* **PROBLEM TO WORK ON**:
Every line containing the word "balance" is to be copied from the data below.

(Records contained in a dataset)
::::

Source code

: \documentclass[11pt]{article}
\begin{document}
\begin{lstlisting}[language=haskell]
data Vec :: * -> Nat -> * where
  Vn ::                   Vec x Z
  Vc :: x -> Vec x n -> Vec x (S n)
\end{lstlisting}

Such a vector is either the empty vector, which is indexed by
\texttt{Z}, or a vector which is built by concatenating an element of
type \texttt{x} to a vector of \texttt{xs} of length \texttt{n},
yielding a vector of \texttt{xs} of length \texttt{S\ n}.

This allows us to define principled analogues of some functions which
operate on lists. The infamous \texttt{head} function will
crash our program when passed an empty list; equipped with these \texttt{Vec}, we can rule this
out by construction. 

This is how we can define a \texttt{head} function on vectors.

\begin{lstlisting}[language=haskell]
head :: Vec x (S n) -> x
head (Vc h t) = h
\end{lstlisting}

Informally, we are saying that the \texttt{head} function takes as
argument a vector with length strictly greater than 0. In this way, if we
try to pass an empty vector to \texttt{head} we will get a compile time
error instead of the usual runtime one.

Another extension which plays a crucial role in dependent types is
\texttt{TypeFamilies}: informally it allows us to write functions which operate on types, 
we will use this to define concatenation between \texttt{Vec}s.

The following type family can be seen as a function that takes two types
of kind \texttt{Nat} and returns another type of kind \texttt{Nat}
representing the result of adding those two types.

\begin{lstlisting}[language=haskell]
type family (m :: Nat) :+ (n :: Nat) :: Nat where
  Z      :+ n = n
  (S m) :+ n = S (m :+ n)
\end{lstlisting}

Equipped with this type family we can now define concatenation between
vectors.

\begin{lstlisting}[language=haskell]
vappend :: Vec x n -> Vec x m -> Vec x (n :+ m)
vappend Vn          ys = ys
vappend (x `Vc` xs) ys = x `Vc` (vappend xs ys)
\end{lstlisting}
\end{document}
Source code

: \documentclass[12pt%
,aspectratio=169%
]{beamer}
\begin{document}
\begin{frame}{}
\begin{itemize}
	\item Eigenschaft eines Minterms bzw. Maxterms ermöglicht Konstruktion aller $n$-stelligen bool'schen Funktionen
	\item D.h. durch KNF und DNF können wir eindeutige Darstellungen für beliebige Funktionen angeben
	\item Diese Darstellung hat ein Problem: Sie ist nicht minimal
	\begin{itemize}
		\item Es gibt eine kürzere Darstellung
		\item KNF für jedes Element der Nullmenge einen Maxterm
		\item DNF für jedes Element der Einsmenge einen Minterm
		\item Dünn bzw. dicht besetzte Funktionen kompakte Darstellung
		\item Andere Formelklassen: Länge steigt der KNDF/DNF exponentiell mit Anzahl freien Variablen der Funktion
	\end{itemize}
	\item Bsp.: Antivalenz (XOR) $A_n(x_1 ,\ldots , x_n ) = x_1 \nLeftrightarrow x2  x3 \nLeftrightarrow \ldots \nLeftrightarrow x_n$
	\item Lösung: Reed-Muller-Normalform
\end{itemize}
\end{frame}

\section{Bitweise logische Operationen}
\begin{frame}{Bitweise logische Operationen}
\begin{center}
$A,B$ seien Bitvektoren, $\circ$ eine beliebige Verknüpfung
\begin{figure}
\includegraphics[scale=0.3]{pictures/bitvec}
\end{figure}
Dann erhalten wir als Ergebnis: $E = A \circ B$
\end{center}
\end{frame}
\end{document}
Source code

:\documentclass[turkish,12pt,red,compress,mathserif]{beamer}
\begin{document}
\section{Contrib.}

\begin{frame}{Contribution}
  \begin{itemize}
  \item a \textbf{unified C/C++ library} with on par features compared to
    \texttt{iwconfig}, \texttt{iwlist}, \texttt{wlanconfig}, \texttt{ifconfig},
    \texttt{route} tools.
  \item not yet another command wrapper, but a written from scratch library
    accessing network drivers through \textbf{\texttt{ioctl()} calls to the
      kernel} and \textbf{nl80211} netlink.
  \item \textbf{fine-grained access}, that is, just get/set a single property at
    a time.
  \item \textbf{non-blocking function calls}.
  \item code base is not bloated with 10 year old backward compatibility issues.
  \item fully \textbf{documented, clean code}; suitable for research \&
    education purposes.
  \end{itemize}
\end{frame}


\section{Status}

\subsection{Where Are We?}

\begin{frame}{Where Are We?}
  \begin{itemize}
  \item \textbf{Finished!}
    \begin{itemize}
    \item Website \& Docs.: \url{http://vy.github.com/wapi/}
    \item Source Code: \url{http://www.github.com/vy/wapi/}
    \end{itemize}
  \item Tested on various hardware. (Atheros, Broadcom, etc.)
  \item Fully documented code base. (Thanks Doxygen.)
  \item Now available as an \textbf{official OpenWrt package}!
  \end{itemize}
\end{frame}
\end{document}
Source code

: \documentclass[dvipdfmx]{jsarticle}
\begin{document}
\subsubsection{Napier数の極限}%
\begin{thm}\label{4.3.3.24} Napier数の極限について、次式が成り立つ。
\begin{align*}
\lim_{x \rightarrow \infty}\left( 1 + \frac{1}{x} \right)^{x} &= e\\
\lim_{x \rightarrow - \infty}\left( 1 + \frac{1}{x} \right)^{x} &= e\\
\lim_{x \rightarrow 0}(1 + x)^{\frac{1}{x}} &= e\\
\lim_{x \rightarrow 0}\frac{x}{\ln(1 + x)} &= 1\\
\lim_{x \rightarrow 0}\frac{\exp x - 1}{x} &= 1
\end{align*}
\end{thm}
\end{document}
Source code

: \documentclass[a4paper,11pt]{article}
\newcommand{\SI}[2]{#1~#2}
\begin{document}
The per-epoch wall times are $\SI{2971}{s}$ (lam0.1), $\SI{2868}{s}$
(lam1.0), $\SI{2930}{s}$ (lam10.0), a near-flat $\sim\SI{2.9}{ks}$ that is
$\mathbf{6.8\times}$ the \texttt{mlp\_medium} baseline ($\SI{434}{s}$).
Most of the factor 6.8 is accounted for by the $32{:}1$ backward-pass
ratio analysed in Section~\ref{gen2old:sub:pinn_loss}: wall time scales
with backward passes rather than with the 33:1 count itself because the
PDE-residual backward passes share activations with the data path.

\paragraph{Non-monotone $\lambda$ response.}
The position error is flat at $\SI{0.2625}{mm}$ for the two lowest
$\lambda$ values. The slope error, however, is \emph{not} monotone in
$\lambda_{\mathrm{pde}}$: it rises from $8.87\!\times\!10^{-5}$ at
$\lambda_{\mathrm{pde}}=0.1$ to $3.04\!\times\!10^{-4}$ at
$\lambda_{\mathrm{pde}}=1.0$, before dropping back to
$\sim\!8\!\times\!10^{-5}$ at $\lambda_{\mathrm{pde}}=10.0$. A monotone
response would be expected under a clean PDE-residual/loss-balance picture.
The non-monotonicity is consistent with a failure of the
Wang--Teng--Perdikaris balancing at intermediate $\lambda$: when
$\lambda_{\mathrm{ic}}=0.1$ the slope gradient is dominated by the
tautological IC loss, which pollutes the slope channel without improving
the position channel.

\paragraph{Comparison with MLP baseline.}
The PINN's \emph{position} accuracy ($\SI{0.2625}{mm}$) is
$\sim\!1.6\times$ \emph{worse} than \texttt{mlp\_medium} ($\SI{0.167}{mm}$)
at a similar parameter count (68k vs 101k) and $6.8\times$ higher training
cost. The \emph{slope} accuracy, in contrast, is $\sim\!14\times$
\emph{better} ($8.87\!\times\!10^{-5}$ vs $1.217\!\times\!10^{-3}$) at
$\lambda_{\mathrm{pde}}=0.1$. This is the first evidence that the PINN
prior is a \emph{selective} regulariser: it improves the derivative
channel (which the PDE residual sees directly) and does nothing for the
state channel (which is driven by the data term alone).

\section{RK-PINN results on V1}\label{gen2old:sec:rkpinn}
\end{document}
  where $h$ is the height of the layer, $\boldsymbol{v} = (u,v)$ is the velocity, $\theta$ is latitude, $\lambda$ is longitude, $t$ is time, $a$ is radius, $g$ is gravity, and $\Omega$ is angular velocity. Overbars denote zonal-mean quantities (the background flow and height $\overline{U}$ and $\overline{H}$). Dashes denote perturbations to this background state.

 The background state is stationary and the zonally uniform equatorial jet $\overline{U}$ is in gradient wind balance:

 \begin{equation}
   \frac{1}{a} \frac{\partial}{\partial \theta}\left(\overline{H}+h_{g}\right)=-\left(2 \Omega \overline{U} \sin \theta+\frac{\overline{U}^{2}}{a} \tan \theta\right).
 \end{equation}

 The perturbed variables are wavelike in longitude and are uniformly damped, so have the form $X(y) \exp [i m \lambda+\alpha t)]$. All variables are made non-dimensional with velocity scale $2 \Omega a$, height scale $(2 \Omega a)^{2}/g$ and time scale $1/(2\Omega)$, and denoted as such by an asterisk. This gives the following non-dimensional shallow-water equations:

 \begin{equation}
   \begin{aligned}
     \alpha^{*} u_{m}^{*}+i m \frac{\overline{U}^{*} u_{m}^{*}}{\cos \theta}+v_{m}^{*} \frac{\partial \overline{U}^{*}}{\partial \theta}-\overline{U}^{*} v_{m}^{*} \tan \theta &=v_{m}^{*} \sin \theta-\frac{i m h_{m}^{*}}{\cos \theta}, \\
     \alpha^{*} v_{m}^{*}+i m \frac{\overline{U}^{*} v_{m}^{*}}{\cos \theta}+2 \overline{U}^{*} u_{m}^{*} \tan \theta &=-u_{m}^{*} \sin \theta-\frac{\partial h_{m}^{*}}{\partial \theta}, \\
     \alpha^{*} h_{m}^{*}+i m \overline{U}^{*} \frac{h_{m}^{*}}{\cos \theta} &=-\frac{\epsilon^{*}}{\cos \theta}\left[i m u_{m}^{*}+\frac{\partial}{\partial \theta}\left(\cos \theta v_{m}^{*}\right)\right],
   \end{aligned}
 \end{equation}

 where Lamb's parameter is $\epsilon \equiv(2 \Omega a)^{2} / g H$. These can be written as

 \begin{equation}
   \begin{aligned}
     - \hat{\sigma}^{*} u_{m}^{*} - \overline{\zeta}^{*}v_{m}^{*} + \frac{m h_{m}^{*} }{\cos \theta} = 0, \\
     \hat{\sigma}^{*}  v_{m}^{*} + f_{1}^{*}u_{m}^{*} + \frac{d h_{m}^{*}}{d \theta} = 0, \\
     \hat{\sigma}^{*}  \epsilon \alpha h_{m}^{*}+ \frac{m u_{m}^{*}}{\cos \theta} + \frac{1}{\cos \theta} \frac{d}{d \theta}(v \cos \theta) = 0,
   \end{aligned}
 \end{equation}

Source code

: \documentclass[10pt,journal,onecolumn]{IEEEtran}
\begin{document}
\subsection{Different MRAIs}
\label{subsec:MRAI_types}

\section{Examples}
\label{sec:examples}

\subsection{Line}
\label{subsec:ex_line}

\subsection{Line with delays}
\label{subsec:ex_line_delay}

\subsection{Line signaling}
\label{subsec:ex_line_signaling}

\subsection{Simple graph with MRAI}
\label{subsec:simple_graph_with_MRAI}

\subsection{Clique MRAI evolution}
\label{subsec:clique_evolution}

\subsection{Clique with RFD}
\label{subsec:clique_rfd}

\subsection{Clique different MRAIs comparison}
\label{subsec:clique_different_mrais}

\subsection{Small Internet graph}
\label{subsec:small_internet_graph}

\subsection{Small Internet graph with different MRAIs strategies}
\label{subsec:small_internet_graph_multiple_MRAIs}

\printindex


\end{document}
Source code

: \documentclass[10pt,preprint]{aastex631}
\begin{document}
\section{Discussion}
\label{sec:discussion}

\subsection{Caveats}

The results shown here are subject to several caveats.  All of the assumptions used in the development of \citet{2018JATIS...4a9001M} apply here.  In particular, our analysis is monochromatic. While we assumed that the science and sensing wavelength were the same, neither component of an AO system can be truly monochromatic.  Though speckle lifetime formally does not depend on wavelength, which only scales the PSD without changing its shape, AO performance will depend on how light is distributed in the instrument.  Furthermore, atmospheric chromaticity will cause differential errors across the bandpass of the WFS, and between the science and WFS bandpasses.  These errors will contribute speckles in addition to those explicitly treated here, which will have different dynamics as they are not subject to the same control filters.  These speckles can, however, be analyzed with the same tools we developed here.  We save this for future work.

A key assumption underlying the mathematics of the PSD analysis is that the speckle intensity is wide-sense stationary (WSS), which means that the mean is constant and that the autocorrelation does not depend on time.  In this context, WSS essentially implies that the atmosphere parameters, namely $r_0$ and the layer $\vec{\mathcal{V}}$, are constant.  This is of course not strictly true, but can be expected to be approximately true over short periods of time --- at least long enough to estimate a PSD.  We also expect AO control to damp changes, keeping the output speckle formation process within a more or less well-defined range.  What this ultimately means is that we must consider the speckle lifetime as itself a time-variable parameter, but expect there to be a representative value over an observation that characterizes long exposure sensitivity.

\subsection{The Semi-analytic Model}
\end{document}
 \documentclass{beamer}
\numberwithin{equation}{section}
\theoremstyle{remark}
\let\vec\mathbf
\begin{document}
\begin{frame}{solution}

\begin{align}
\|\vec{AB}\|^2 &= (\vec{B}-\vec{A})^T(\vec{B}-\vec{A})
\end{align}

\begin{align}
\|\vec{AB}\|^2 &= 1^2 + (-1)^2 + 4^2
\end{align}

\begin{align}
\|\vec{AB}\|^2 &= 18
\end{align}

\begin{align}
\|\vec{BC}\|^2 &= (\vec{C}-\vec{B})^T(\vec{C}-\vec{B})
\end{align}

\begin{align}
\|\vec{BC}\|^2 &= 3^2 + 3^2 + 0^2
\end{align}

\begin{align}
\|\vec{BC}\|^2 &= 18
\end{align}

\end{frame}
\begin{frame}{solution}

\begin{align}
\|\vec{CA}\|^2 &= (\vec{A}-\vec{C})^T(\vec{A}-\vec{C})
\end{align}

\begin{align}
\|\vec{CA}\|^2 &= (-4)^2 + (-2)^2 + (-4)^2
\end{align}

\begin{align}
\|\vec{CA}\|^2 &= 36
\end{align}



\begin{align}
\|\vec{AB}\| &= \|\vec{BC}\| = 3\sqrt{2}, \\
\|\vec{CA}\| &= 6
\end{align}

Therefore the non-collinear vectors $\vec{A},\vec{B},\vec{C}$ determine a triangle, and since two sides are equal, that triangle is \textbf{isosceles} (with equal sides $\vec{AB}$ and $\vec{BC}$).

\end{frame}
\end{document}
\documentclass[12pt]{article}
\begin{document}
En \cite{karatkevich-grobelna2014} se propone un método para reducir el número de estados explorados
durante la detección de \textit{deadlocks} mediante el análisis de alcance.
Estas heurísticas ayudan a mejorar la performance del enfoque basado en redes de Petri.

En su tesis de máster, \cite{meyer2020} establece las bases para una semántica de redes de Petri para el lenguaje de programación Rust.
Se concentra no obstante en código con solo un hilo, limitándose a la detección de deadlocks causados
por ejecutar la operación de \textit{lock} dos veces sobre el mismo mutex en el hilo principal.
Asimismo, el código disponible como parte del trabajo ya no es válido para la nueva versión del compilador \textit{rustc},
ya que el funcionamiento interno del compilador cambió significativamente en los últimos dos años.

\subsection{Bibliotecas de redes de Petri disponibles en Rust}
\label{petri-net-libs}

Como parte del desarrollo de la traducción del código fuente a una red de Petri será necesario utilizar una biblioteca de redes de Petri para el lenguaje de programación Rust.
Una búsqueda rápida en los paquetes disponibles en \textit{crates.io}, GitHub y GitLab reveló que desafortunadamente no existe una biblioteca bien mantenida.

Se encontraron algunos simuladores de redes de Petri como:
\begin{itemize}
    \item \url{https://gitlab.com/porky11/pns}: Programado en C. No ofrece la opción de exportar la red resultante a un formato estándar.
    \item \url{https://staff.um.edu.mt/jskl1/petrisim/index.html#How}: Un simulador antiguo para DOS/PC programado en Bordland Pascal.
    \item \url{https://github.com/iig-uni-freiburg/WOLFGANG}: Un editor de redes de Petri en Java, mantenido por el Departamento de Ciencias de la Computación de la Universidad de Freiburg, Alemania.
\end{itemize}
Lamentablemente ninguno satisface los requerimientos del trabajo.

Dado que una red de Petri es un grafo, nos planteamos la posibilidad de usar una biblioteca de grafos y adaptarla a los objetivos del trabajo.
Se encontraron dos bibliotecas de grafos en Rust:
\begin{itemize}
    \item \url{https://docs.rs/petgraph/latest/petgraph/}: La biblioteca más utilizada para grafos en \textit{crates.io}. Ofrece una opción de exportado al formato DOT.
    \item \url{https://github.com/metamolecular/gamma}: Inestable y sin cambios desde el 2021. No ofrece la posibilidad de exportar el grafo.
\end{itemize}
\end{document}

::::

* **ANSWER BELOW**:
response would be expected under a clean PDE-residual/loss-balance picture.
 The background state is stationary and the zonally uniform equatorial jet $\overline{U}$ is in gradient wind balance:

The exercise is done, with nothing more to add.